** WORK INSTRUCTIONS **
Output range, inclusive: from the line containing "obtained from the" to the line containing "The NMR relaxation". Restate those lines from the data below word for word and only those.

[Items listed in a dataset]
======

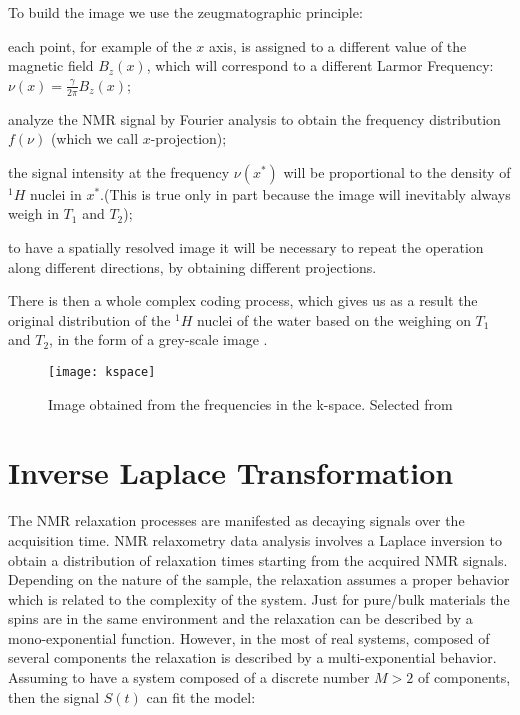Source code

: \documentclass[a4paper,11pt]{report}
\begin{document}
To build the image we use the zeugmatographic principle:
\begin{list}{-}{}
	\item each point, for example of the $x$ axis, is assigned to a different value of the magnetic field $B_z(x)$, which will correspond to a different Larmor Frequency: $\nu(x)= \frac{\gamma}{2 \pi} B_z (x)$;
	\item analyze the NMR signal by Fourier analysis to obtain the frequency distribution $f(\nu)$ (which we call $x$-projection);
	\item the signal intensity at the frequency $\nu(x^*)$ will be proportional to the density of $^1H$ nuclei in $x^*$.(This is true only in part because the image will inevitably always weigh in $T_1$ and $T_2$);
	\item to have a spatially resolved image it will be necessary to repeat the operation along different directions, by obtaining different projections.
\end{list}

There is then a whole complex coding process, which gives us as a result the original distribution of the $^1H$ nuclei of the water based on the weighing on $T_1$ and $T_2$, in the form of a grey-scale image .  

\begin{figure}[h]
	\centering
	\texttt{[image: kspace]}
	\caption{Image obtained from the frequencies in the k-space. Selected from \cite{kspace}}\label{kspace}
\end{figure}



\section{Inverse Laplace Transformation}

The NMR relaxation processes are manifested as decaying signals over the acquisition time. NMR relaxometry data analysis involves a Laplace inversion to obtain a distribution of relaxation times starting from the acquired NMR signals.\\
Depending on the nature of the sample, the relaxation assumes a proper behavior which is related to the complexity of the system. Just for pure/bulk materials the spins are in the same environment and the relaxation can be described by a mono-exponential function. However, in the most of real systems, composed of several components the relaxation is described by a multi-exponential behavior. Assuming to have a system composed of a discrete number $M> 2$ of components, then the signal $S(t)$ can fit the model: 
\end{document}
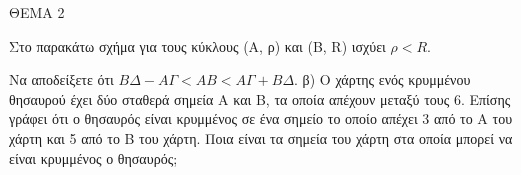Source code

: 
ΘΕΜΑ 2

\begin{alist}
\item Στο παρακάτω σχήμα για τους κύκλους (Α, ρ) και (Β, R) ισχύει $\rho < R$.



Να αποδείξετε ότι $Β\Delta - Α\Gamma < ΑΒ < Α\Gamma + Β\Delta$.  β) Ο χάρτης ενός κρυμμένου θησαυρού έχει δύο σταθερά σημεία Α και Β, τα οποία απέχουν μεταξύ τους 6. Επίσης γράφει ότι ο θησαυρός είναι κρυμμένος σε ένα σημείο το οποίο απέχει 3 από το Α του χάρτη και 5 από το Β του χάρτη. Ποια είναι τα σημεία του χάρτη στα οποία μπορεί να είναι κρυμμένος ο θησαυρός;

\end{alist}
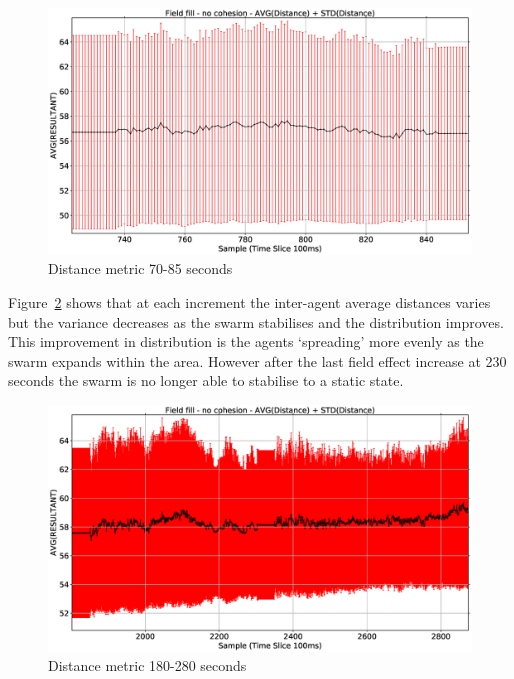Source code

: \begin{figure}[H]
\begin{center}
\includegraphics[width=12cm]{CHAPTER-8/figures/REPELFILL5055-DIST-1-2}
\end{center}
\caption{Distance metric 70-85 seconds\label{emerge:REPELFILL5055-DIST-1-2}}
\end{figure}

Figure~\ref{emerge:REPELFILL5055-DIST-2-3} shows that at each increment the inter-agent average distances varies but the variance decreases as the swarm stabilises and the distribution improves. This improvement in distribution is the agents `spreading' more evenly as the swarm expands within the area. However after the last field effect increase at 230 seconds the swarm is no longer able to stabilise to a static state. 

\begin{figure}[H]
\begin{center}
\includegraphics[width=12cm]{CHAPTER-8/figures/REPELFILL5055-DIST-2-3}
\end{center}
\caption{Distance metric 180-280 seconds\label{emerge:REPELFILL5055-DIST-2-3}}
\end{figure}


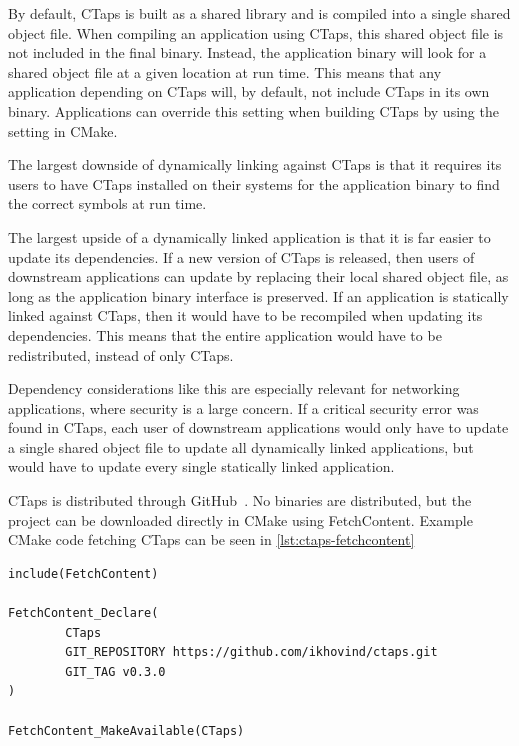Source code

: By default, CTaps is built as a shared library and is compiled
into a single shared object file. When compiling an application using CTaps,
this shared object file is not included in the final binary.
Instead, the
application binary will look for a shared object file at a given location at
run time. This means that any application depending on CTaps will, by default,
not include CTaps in its own binary.
Applications can override this setting when building CTaps by
using the  setting in CMake.

The largest downside of dynamically linking against CTaps
is that it requires its users to have CTaps installed on their
systems for the application binary to find the correct symbols at run time.

The largest upside of a dynamically
linked application is that it is far easier to update its dependencies.
If a new version of CTaps is released, then users of downstream applications
can update by replacing their local shared object file, as long as the
application binary interface is preserved.
If an application is statically linked against CTaps, then it would have to be recompiled
when updating its dependencies. This means that the entire application would have
to be redistributed, instead of only CTaps.

Dependency considerations like this are especially relevant for networking applications, where security
is a large concern. If a critical security error was found in CTaps,
each user of downstream applications would only have to update a single shared object
file to update all dynamically linked applications, but would have to update every single statically
linked application.

CTaps is distributed through GitHub~\cite{cTaps}. No binaries
are distributed, but the project can be downloaded directly
in CMake using FetchContent. Example CMake code fetching CTaps can be seen
in \cref{lst:ctaps-fetchcontent}

\begin{listing}[htbp]
    \begin{verbatim}
include(FetchContent)

FetchContent_Declare(
        CTaps
        GIT_REPOSITORY https://github.com/ikhovind/ctaps.git
        GIT_TAG v0.3.0
)

FetchContent_MakeAvailable(CTaps)
    \end{verbatim}
    \caption[Fetching CTaps through FetchContent]
    {
        Example of how an application
        can fetch CTaps using FetchContent.
        A full CMakeLists.txt file for an application
        using CTaps can be seen in \cref{lst:ctaps-cmakelists}.
    }
    \label{lst:ctaps-fetchcontent}
\end{listing}

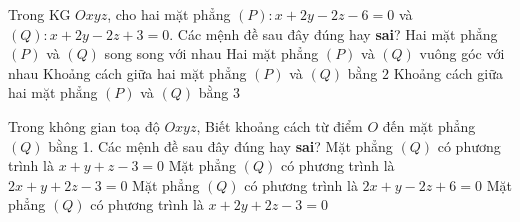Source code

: \begin{ex}%
	Trong KG $Oxyz$, cho hai mặt phẳng $(P)\colon x+2y-2z-6=0$ và $(Q)\colon x+2y-2z+3=0$. Các mệnh đề sau đây đúng hay \textbf{sai}?
\choiceTF
{\True Hai mặt phẳng $(P)$ và $(Q)$ song song với nhau}
{Hai mặt phẳng $(P)$ và $(Q)$ vuông góc với nhau}
{Khoảng cách giữa hai mặt phẳng $(P)$ và $(Q)$ bằng $2$}
{\True Khoảng cách giữa hai mặt phẳng $(P)$ và $(Q)$ bằng $3$}
\end{ex}

\begin{ex}%
	Trong không gian toạ độ $Oxyz$, Biết khoảng cách từ điểm $O$ đến mặt phẳng $(Q)$ bằng 1. Các mệnh đề sau đây đúng hay \textbf{sai}?
\choiceTF
{Mặt phẳng $(Q)$ có phương trình là $x + y + z-3 = 0$}
{\True Mặt phẳng $(Q)$ có phương trình là $2x + y + 2z-3 = 0$}
{Mặt phẳng $(Q)$ có phương trình là $2x + y- 2z + 6 = 0$}
{\True Mặt phẳng $(Q)$ có phương trình là $x + 2y + 2z-3= 0$}
\end{ex}


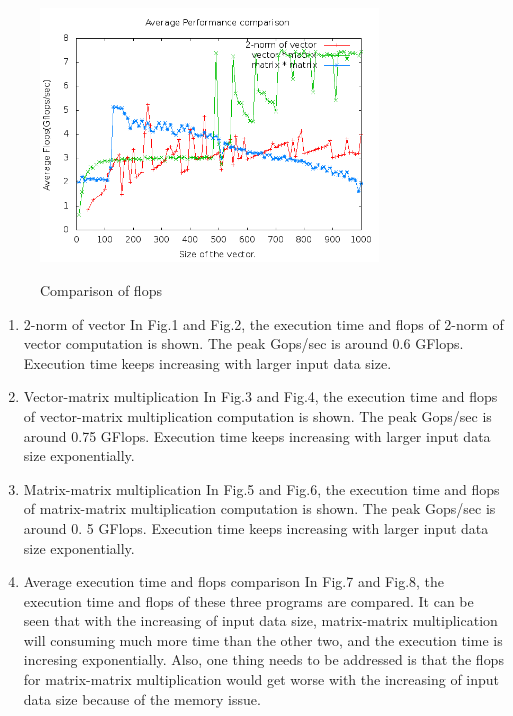\documentclass{article}
\begin{document}
    \begin{figure}[th!]
        \centering
        \includegraphics[width=0.8\textwidth]{flopsAvg.png}
        \label{fig:flopsAvg}
        \caption{Comparison of flops}
    \end{figure}

\begin{enumerate}
\item 2-norm of vector
    In Fig.1 and Fig.2, the execution time and flops of 2-norm of vector computation is shown. The peak Gops/sec is around 0.6 GFlops. Execution time keeps increasing with larger input data size.

\item Vector-matrix multiplication
   In Fig.3 and Fig.4, the execution time and flops of vector-matrix multiplication computation is shown. The peak Gops/sec is around 0.75 GFlops. Execution time keeps increasing with larger input data size exponentially.

\item Matrix-matrix multiplication
   In Fig.5 and Fig.6, the execution time and flops of matrix-matrix multiplication computation is shown. The peak Gops/sec is around 0. 5 GFlops. Execution time keeps increasing with larger input data size exponentially.

\item Average execution time and flops comparison
   In Fig.7 and Fig.8, the execution time and flops of these three programs are compared.
   It can be seen that with the increasing of input data size, matrix-matrix multiplication will consuming much more
   time than the other two, and the execution time is incresing exponentially. Also, one thing needs to be addressed is
   that the flops for matrix-matrix multiplication would get worse with the increasing of input data size because of the memory issue.
\end{enumerate}
\end{document}
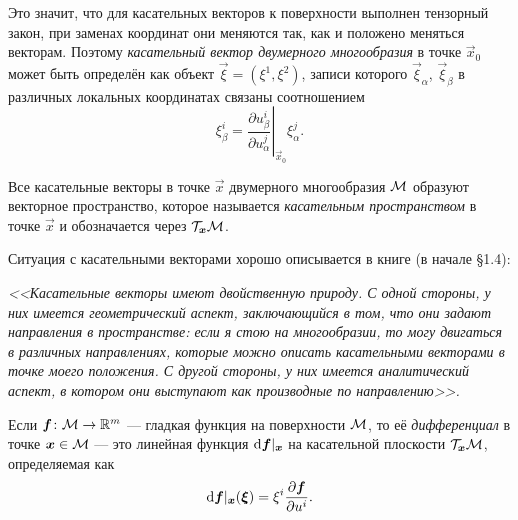 Это значит, что для касательных векторов к поверхности выполнен тензорный закон, при заменах координат они меняются так, как и положено меняться векторам. Поэтому \textit{касательный вектор двумерного многообразия} в точке $\vec{x}_0$ может быть определён как объект $\vec{\xi} = (\xi^1, \xi^2)$, записи которого $\vec{\xi}_\alpha$, $\vec{\xi}_\beta$ в различных локальных координатах связаны соотношением
\[
	\xi_\beta^i = \left.\frac{\partial u_\beta^i}{\partial u_\alpha^j}\right|_{\vec{x}_0}\xi^j_\alpha.
\]

\begin{definition}
	Все касательные векторы в точке $\vec{x}$ двумерного многообразия $\mathcal{M}$ образуют векторное пространство, которое называется \textit{касательным пространством} в точке $\vec{x}$ и обозначается через $\mathcal{T}_{\boldsymbol{x}}\mathcal{M}$.
\end{definition}

\noindent
Ситуация с касательными векторами хорошо описывается в книге \cite{S19} (в начале \S 1{.}4):

\begin{center}
	\begin{minipage}{.9\textwidth} \centering
		\textit{<<Касательные векторы имеют двойственную природу. С одной стороны, у них имеется геометрический аспект, заключающийся в том, что они задают направления в пространстве: если я стою на многообразии, то могу двигаться в различных направлениях, которые можно описать касательными векторами в точке моего положения. С другой стороны, у них имеется аналитический аспект, в котором они выступают как \glqq производные по направлению\grqq>>.}
	\end{minipage}
\end{center}

%
\begin{definition}
	Если $\boldsymbol{f}\colon\mathcal{M} \to \mathbb{R}^m$ --- гладкая функция на поверхности $\mathcal{M}$, то её \textit{дифференциал} в точке $\boldsymbol{x} \in \mathcal{M}$ --- это линейная функция $\mathop{}\!\mathrm{d}\boldsymbol{f}|_{\boldsymbol{x}}$ на касательной плоскости $\mathcal{T}_{\boldsymbol{x}}\mathcal{M}$, определяемая как
	\[
		\mathop{}\!\mathrm{d}\boldsymbol{f}|_{\boldsymbol{x}}(\boldsymbol{\xi}) = \xi^i\frac{\partial \boldsymbol{f}}{\partial u^i}.
	\]
\end{definition}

======

** RESULT OF THIS EXERCISE **
	\caption{Image obtained from the frequencies in the k-space. Selected from \cite{kspace}}\label{kspace}
\end{figure}



\section{Inverse Laplace Transformation}

The NMR relaxation processes are manifested as decaying signals over the acquisition time. NMR relaxometry data analysis involves a Laplace inversion to obtain a distribution of relaxation times starting from the acquired NMR signals.\\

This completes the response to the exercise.